Article 6 of our Cobot Series: Motion control of today's sophisticated robotic arms is as difficult as ever.

This is the sixth article of an eight-part series that explores how collaborative robots or cobots are transforming industrial workspaces. It will survey the technologies that have converged to make robotic influence possible, unpack the unique engineering challenges robotics pose, and describe the solutions that are leading the way to the influential robots of the future.

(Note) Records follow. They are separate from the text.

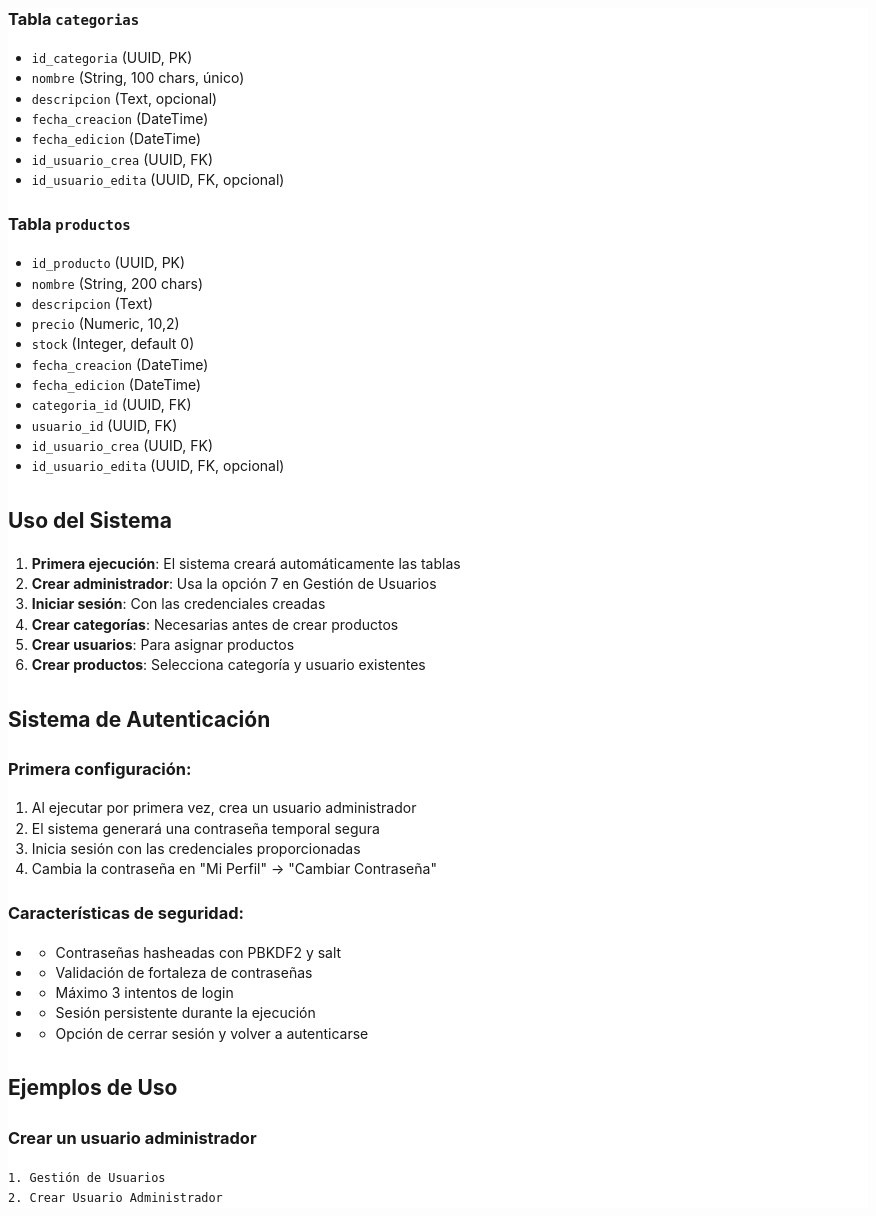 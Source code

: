 ### Tabla `categorias`
- `id_categoria` (UUID, PK)
- `nombre` (String, 100 chars, único)
- `descripcion` (Text, opcional)
- `fecha_creacion` (DateTime)
- `fecha_edicion` (DateTime)
- `id_usuario_crea` (UUID, FK)
- `id_usuario_edita` (UUID, FK, opcional)

### Tabla `productos`
- `id_producto` (UUID, PK)
- `nombre` (String, 200 chars)
- `descripcion` (Text)
- `precio` (Numeric, 10,2)
- `stock` (Integer, default 0)
- `fecha_creacion` (DateTime)
- `fecha_edicion` (DateTime)
- `categoria_id` (UUID, FK)
- `usuario_id` (UUID, FK)
- `id_usuario_crea` (UUID, FK)
- `id_usuario_edita` (UUID, FK, opcional)

##  Uso del Sistema

1. **Primera ejecución**: El sistema creará automáticamente las tablas
2. **Crear administrador**: Usa la opción 7 en Gestión de Usuarios
3. **Iniciar sesión**: Con las credenciales creadas
4. **Crear categorías**: Necesarias antes de crear productos
5. **Crear usuarios**: Para asignar productos
6. **Crear productos**: Selecciona categoría y usuario existentes

##  **Sistema de Autenticación**

### **Primera configuración:**
1. Al ejecutar por primera vez, crea un usuario administrador
2. El sistema generará una contraseña temporal segura
3. Inicia sesión con las credenciales proporcionadas
4. Cambia la contraseña en "Mi Perfil" → "Cambiar Contraseña"

### **Características de seguridad:**
- - Contraseñas hasheadas con PBKDF2 y salt
- - Validación de fortaleza de contraseñas
- - Máximo 3 intentos de login
- - Sesión persistente durante la ejecución
- - Opción de cerrar sesión y volver a autenticarse

##  Ejemplos de Uso

### Crear un usuario administrador
```
1. Gestión de Usuarios
2. Crear Usuario Administrador
```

The articles were originally published in an e-magazine, and have been substantially edited by Wevolver to update them and make them available on the Wevolver platform. This series is sponsored by Mouser, an online distributor of electronic components. Through their sponsorship, Mouser Electronics supports spreading knowledge about collaborative robots.

Introduction

Motion control of today's sophisticated robotic arms, regardless of their size or power, often requires simultaneous management of multiple axes. Modern electronics—including motors, device drivers, control systems (formerly all analog, but now digital), feedback sensors, and power-switching devices such as metal-oxide semiconductor field-effect transistors (MOSFETs) and insulated-gate bipolar transistors (IGBTs)—now make achieving precise motion control easier than it was just a few years ago. At the same time, however, the demands on system performance have increased dramatically, so the overall project of implementing motion control is as difficult as ever.

Nonetheless, there's one unavoidable fact: Robotics is largely a mechanical function, so in reality mechanical systems must be configured into the control loop. These systems include gear backlash, mechanical tolerances, vibration, motor performance, mass inertia rotation, momentum, mechanical structure flexibility, variable loads, and more. For these reasons, it’s important to choose the type of motor that best suits the robotic operation you’re trying to achieve—usually the best choice is a brushless DC motor or stepper motor in low to moderate power situations.

Another vital decision relates to sensor-based feedback. Most robotic applications use some type of feedback sensor to accurately gauge the end-effector's position and thus its velocity and acceleration (recall that velocity is the time integral of position, and acceleration is the time integral of velocity). This feedback transducer can be a Hall-effect sensor, a synchro/resolver, or an optical encoder. While it’s easiest to put the encoder on the motor, because of the mechanical issues noted above, placing it there may not produce sufficiently accurate data about the end-effector's actual situation for the application. Therefore, the sensor may need to be mounted closer to the load endpoint.

Some motion-control applications operate without a sensor, which reduces the cost and mechanical complexity. Rather than using a sensor for feedback, sensorless field-oriented control (FOC, also called vector control) uses precise, synchronized readings of the current and voltage at each phase of the motor windings; FOCs then perform complicated frame-of-reference transformations and matrix calculations in real time to determine a motor's position. Eliminating the sensor reduces the hardware cost, but it necessitates significant computational capability and more complex programming. Many robotic designs still prefer to use sensors because FOC doesn’t provide the same level of confidence, credibility, and robustness that using a direct-sensor readout offers.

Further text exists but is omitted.